O que podemos esperar de Astrea para 2022?

Eu vou remisturar e remasterizar o SNSE e tenho outras coisas preparadas que vou deixar para falar no futuro, quando lançar, porque quero deixar o factor surpresa, mas estou a preparar cenas. 

E da Mãe Solteira?

Nós vamos lançar uma compilação em Janeiro, com 12 músicas de produtoras da cena nacional, que se chama Memory Palace. Essa compilação está incrível, tem um design genial da Sara Abrantes, tem músicas lindíssimas, muito à volta da electrónica; uma das músicas, que é da Cigarra, tem também a Nany a tocar violino que está genial.

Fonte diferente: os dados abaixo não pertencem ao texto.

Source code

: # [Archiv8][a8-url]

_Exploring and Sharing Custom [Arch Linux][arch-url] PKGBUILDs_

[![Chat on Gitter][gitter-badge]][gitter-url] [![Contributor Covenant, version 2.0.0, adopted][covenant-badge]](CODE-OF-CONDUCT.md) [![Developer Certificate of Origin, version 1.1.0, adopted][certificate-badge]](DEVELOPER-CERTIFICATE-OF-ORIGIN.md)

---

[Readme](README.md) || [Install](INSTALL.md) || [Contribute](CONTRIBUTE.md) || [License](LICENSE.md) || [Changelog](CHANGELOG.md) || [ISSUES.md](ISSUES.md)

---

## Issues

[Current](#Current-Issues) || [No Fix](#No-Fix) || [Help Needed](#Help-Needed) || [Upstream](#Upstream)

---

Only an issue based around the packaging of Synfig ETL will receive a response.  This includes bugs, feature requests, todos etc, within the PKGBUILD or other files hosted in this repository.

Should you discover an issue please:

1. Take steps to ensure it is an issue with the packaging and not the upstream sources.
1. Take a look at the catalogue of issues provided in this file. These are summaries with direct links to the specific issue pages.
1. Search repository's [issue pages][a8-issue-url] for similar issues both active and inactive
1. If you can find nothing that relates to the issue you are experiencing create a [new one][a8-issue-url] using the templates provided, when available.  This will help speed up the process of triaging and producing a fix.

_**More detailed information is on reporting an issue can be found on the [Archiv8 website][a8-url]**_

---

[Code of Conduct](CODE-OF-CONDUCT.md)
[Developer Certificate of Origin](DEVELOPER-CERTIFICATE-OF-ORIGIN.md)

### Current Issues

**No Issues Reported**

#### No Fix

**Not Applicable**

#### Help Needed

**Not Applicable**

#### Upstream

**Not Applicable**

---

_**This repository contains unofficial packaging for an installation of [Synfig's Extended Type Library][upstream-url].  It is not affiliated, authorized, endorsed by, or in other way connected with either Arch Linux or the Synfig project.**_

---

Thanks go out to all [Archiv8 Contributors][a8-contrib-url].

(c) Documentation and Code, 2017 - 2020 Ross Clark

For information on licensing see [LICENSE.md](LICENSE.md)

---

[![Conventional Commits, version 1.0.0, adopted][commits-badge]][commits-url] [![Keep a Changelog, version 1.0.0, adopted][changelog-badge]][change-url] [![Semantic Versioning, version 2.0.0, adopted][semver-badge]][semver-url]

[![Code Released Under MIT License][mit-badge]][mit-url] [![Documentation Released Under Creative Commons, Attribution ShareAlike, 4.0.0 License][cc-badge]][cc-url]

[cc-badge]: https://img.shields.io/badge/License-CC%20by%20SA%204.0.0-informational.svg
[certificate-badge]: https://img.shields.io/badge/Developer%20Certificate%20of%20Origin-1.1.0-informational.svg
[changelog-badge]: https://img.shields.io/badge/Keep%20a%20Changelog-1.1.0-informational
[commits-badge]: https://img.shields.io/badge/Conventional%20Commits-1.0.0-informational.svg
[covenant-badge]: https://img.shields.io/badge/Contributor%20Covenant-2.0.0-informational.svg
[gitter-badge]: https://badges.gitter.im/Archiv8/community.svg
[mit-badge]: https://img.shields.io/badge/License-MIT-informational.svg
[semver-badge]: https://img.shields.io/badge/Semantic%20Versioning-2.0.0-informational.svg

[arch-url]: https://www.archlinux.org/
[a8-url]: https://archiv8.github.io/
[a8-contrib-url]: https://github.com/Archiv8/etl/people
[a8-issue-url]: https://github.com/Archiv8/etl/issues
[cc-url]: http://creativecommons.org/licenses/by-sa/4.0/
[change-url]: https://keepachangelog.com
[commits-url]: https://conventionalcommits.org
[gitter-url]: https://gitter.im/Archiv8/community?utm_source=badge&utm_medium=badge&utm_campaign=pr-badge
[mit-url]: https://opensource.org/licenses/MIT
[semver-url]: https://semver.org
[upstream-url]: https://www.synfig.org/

Quanto à label, eu não estava nada à espera, mas entretanto já lançámos um single de Marianne, lançámos um EP do Ndr0n, acho que estamos a fazer um trabalho bué fixe e daqui para a frente vão sair cenas bacanas. Um dos objectivos para o futuro é também expandir, sair de Lisboa, porque sentimos que está tudo muito centrado em Lisboa e queremos descentralizar, de certa forma, a cultura, até porque nenhuma de nós é de Lisboa: o Hugo [produtor] é do Brasil, de São Paulo, a Kássia [agente e responsável pela comunicação] é de São João da Madeira e a Mia [produtora, agente e marketer] é do Porto, e nós sentimos falta dos sítios onde crescemos e vivemos, assim como de espaços e de colectivos que empoderem mulheres e pessoas queer BIPOC e que cultivem o gosto pela música electrónica ou pela música e pela produção feitas por mulheres. Então, um dos nossos objectivos passa também por nos expandirmos para o resto do país, nomeadamente com uma talk que é o Queima A Minha Pele (isto é produção da Kássia), que se foca muito na negritude, no feminino e na produção cultural.